(Required work): Establish how many lines in the material below include the word "quelques", then give the count alone.

(Given information begins)

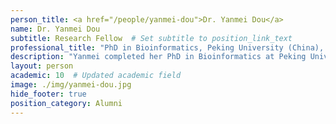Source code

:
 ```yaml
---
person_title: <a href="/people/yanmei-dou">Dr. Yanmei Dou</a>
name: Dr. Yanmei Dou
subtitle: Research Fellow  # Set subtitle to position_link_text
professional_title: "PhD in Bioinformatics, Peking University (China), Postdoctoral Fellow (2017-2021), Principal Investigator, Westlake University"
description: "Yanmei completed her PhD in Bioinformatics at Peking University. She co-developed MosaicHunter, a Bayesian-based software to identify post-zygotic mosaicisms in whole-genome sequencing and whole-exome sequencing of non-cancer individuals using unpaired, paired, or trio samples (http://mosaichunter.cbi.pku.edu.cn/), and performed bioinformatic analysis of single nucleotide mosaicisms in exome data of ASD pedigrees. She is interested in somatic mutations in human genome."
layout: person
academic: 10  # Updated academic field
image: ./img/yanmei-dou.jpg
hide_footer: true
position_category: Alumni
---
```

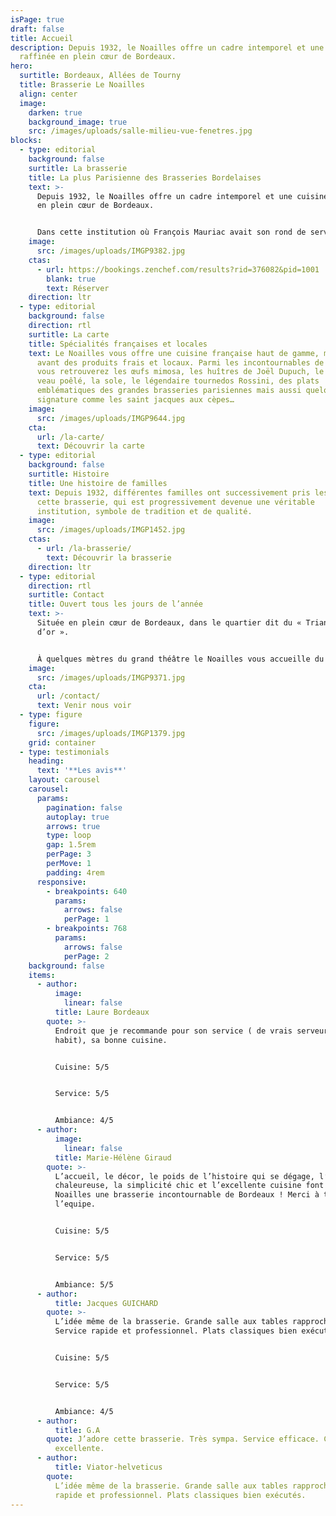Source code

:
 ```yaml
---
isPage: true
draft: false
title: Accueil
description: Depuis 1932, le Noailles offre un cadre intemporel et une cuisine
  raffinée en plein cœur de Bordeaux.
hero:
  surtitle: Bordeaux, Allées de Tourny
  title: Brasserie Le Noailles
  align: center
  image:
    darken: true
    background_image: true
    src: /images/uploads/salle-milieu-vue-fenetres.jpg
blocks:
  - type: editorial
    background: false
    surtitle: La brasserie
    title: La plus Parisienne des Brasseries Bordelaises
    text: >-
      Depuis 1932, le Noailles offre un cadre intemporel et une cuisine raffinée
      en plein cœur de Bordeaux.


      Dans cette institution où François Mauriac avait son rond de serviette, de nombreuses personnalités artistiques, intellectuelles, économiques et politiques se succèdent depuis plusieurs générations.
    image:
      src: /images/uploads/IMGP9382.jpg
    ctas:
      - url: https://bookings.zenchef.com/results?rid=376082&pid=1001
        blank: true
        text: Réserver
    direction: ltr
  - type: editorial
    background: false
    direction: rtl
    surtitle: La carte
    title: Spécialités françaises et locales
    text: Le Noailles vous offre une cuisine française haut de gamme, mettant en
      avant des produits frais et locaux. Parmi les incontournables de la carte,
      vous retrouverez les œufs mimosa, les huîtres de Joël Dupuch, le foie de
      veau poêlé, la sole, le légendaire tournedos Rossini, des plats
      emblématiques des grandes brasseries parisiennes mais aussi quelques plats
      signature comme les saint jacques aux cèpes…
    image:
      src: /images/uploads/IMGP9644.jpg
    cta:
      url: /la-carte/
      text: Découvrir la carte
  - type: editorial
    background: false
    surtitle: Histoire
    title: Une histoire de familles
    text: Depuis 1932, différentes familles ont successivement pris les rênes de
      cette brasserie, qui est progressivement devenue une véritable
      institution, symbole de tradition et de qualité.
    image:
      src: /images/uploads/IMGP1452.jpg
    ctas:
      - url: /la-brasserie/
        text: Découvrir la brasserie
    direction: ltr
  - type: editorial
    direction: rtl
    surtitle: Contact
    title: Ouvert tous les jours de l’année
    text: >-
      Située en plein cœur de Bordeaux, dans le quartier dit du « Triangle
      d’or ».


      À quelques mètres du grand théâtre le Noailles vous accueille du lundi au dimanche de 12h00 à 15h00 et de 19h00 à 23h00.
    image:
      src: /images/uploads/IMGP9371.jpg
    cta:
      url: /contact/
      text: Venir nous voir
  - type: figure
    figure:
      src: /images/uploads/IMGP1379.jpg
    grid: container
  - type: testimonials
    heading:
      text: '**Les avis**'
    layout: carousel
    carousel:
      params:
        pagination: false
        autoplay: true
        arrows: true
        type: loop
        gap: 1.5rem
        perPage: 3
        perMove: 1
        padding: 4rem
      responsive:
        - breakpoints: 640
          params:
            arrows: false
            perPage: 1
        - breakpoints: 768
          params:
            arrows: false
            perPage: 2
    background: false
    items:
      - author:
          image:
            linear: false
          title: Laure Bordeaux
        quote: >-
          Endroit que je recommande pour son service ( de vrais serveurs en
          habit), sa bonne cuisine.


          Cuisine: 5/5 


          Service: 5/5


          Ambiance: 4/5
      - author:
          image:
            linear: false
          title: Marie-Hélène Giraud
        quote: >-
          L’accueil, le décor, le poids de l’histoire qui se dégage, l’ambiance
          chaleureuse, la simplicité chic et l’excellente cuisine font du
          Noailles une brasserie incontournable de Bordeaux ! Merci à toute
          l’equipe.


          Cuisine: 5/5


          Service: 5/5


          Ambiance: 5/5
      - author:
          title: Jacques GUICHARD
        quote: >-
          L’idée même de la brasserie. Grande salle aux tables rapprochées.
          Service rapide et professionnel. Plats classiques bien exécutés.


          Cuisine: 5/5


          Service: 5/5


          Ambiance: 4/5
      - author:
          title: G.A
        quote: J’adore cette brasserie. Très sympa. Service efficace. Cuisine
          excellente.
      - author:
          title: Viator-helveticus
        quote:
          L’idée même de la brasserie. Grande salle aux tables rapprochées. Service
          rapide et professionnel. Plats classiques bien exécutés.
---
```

(Given information ends)

(Exercise output): 2